## [Task objective]
Please repeat every record exactly, leaving out any pictures.

*** Information Section Begins ***

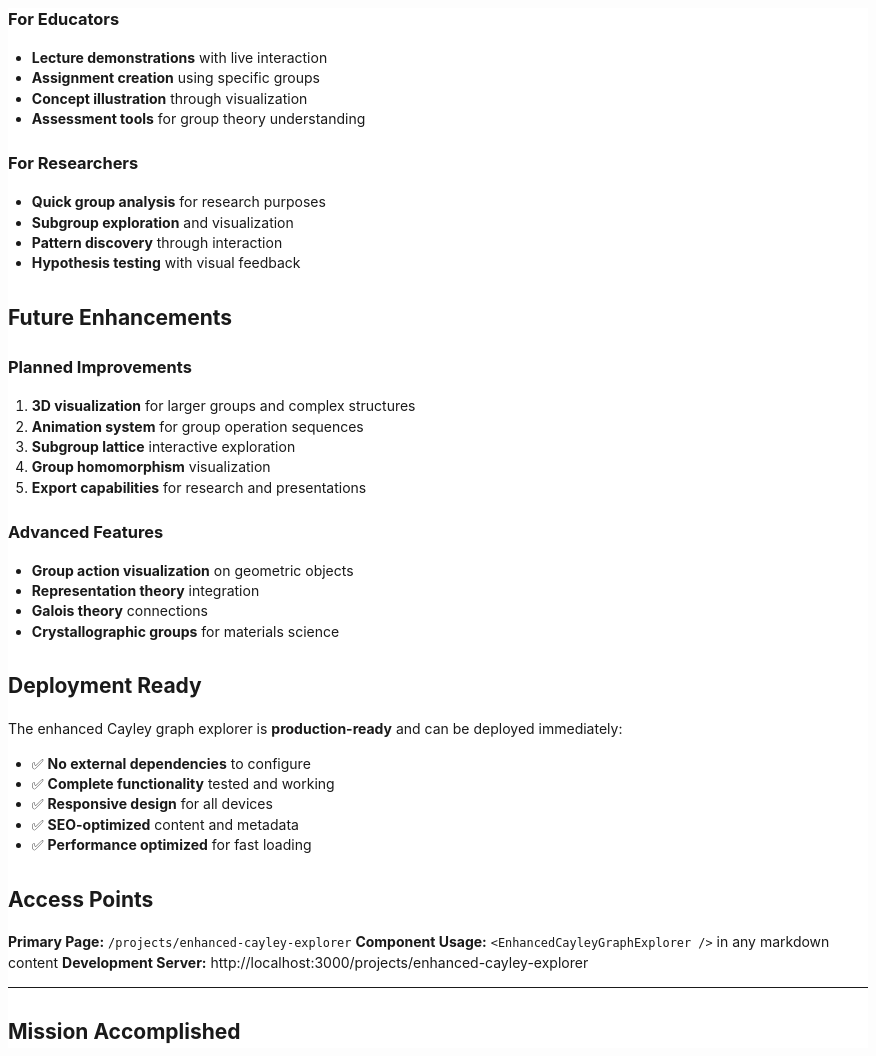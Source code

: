 ### **For Educators**

- **Lecture demonstrations** with live interaction
- **Assignment creation** using specific groups
- **Concept illustration** through visualization
- **Assessment tools** for group theory understanding

### **For Researchers**

- **Quick group analysis** for research purposes
- **Subgroup exploration** and visualization
- **Pattern discovery** through interaction
- **Hypothesis testing** with visual feedback

## Future Enhancements

### **Planned Improvements**

1. **3D visualization** for larger groups and complex structures
2. **Animation system** for group operation sequences
3. **Subgroup lattice** interactive exploration
4. **Group homomorphism** visualization
5. **Export capabilities** for research and presentations

### **Advanced Features**

- **Group action visualization** on geometric objects
- **Representation theory** integration
- **Galois theory** connections
- **Crystallographic groups** for materials science

## Deployment Ready

The enhanced Cayley graph explorer is **production-ready** and can be deployed immediately:

- ✅ **No external dependencies** to configure
- ✅ **Complete functionality** tested and working
- ✅ **Responsive design** for all devices
- ✅ **SEO-optimized** content and metadata
- ✅ **Performance optimized** for fast loading

## Access Points

**Primary Page:** `/projects/enhanced-cayley-explorer`
**Component Usage:** `<EnhancedCayleyGraphExplorer />` in any markdown content
**Development Server:** http://localhost:3000/projects/enhanced-cayley-explorer

---

## Mission Accomplished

*** Information Section Ends ***

## [Solved problem]
Source code

: ### **For Educators**

- **Lecture demonstrations** with live interaction
- **Assignment creation** using specific groups
- **Concept illustration** through visualization
- **Assessment tools** for group theory understanding

### **For Researchers**

- **Quick group analysis** for research purposes
- **Subgroup exploration** and visualization
- **Pattern discovery** through interaction
- **Hypothesis testing** with visual feedback

## Future Enhancements

### **Planned Improvements**

1. **3D visualization** for larger groups and complex structures
2. **Animation system** for group operation sequences
3. **Subgroup lattice** interactive exploration
4. **Group homomorphism** visualization
5. **Export capabilities** for research and presentations

### **Advanced Features**

- **Group action visualization** on geometric objects
- **Representation theory** integration
- **Galois theory** connections
- **Crystallographic groups** for materials science

## Deployment Ready

The enhanced Cayley graph explorer is **production-ready** and can be deployed immediately:

- ✅ **No external dependencies** to configure
- ✅ **Complete functionality** tested and working
- ✅ **Responsive design** for all devices
- ✅ **SEO-optimized** content and metadata
- ✅ **Performance optimized** for fast loading

## Access Points

**Primary Page:** `/projects/enhanced-cayley-explorer`
**Component Usage:** `<EnhancedCayleyGraphExplorer />` in any markdown content
**Development Server:** http://localhost:3000/projects/enhanced-cayley-explorer

---

## Mission Accomplished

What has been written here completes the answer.